Task goal:
Among the lines below, a stretch begins at the one with "Enter Your Code" and ends at the one with "Gift Cards Are". Repeat that stretch exactly, ends included.

(Stored items from a collection)
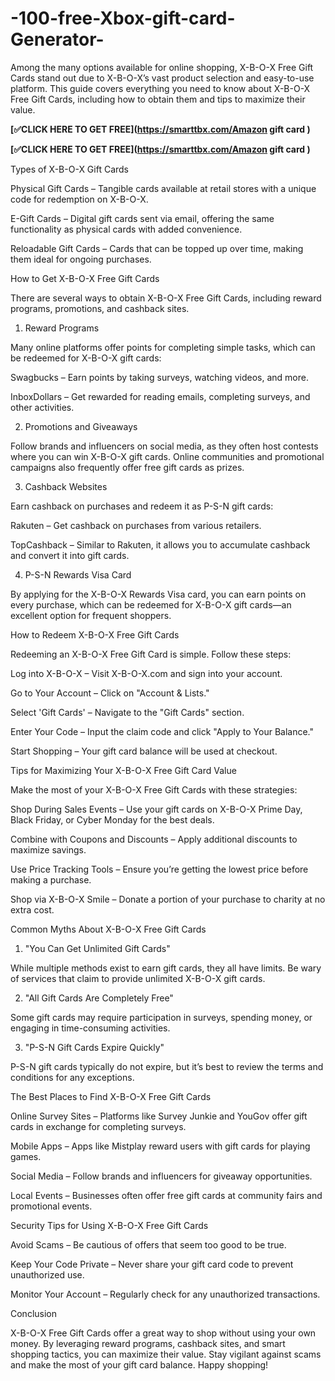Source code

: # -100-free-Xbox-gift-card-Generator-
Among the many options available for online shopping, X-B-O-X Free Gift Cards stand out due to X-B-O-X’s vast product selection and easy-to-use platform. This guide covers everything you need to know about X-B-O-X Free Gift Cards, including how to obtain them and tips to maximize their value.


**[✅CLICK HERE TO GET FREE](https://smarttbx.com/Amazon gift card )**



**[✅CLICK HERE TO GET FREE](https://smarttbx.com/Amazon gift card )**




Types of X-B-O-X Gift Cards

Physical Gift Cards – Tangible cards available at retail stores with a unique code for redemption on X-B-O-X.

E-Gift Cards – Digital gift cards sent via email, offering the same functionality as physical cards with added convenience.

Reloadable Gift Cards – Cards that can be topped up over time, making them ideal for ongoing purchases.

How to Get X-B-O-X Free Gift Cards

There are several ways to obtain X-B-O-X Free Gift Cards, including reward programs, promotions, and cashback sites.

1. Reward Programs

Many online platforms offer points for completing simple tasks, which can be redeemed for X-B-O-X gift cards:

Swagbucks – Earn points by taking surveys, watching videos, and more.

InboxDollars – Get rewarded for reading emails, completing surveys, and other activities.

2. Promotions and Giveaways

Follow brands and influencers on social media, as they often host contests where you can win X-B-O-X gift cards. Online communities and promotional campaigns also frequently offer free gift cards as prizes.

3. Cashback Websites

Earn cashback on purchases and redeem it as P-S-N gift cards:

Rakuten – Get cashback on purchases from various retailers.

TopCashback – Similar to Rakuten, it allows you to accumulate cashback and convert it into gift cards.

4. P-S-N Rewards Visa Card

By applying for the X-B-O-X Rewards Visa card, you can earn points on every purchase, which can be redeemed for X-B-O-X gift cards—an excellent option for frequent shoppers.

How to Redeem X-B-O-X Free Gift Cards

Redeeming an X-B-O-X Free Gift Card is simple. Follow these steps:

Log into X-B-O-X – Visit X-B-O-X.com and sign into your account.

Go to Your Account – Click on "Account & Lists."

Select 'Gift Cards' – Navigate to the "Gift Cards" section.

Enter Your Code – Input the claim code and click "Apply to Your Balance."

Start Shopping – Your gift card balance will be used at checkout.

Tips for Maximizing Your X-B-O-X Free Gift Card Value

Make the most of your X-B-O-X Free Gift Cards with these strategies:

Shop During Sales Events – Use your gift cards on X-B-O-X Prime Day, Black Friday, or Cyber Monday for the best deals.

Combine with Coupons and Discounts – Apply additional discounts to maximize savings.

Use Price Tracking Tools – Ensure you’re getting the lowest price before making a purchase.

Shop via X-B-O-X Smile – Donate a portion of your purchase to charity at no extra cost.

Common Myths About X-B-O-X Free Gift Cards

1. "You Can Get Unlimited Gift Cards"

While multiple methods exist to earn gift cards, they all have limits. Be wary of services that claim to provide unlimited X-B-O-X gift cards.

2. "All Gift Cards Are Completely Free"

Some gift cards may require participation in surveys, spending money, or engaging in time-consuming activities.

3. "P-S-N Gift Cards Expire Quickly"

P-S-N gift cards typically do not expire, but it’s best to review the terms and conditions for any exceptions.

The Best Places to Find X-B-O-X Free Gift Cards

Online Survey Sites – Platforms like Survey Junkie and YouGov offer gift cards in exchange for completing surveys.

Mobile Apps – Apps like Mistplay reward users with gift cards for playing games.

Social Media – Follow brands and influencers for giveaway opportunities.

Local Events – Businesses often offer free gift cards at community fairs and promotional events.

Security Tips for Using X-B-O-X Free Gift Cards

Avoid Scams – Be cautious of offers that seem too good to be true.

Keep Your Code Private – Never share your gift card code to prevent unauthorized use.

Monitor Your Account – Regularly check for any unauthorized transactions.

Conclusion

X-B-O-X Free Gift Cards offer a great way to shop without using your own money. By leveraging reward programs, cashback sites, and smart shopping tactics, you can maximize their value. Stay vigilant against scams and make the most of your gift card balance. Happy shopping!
==
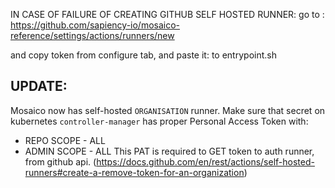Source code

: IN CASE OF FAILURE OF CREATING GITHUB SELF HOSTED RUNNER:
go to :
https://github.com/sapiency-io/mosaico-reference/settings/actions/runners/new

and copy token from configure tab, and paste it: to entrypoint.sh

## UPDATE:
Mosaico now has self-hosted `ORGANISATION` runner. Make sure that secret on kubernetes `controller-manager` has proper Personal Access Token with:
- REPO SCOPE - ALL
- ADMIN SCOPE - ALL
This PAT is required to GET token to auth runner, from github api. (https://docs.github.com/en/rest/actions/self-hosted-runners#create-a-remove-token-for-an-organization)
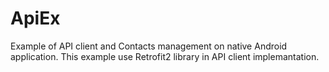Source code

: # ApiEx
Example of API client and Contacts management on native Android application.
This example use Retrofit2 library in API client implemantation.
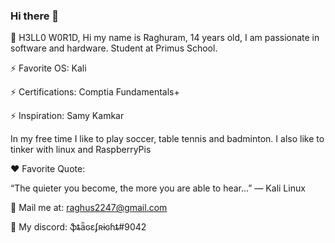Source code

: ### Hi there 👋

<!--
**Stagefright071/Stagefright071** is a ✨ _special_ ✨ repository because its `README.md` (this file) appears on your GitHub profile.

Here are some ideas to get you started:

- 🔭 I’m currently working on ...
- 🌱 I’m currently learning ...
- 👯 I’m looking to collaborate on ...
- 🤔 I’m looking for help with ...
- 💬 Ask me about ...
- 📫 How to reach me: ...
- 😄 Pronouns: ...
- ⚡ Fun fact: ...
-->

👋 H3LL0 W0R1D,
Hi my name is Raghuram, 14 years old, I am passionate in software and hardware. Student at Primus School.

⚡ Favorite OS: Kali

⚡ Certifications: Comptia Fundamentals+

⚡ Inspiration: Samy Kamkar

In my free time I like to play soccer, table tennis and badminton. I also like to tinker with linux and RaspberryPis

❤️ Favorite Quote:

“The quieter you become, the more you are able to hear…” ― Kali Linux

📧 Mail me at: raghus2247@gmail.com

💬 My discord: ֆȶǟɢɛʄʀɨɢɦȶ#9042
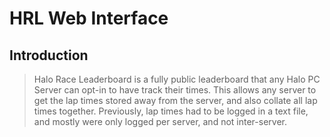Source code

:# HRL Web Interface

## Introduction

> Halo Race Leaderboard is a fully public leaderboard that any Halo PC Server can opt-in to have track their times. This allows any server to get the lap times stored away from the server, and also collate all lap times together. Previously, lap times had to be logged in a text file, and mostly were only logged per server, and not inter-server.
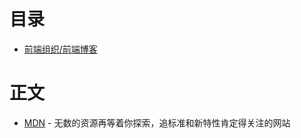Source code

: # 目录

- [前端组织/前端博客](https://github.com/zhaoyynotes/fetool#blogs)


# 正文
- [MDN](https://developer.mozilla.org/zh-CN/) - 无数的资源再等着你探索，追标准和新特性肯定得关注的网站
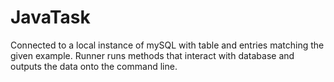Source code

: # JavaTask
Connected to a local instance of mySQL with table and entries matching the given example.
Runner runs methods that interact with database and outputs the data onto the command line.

Response area:
Enter Your Code – Input the claim code and click "Apply to Your Balance."

Start Shopping – Your gift card balance will be used at checkout.

Tips for Maximizing Your X-B-O-X Free Gift Card Value

Make the most of your X-B-O-X Free Gift Cards with these strategies:

Shop During Sales Events – Use your gift cards on X-B-O-X Prime Day, Black Friday, or Cyber Monday for the best deals.

Combine with Coupons and Discounts – Apply additional discounts to maximize savings.

Use Price Tracking Tools – Ensure you’re getting the lowest price before making a purchase.

Shop via X-B-O-X Smile – Donate a portion of your purchase to charity at no extra cost.

Common Myths About X-B-O-X Free Gift Cards

1. "You Can Get Unlimited Gift Cards"

While multiple methods exist to earn gift cards, they all have limits. Be wary of services that claim to provide unlimited X-B-O-X gift cards.

2. "All Gift Cards Are Completely Free"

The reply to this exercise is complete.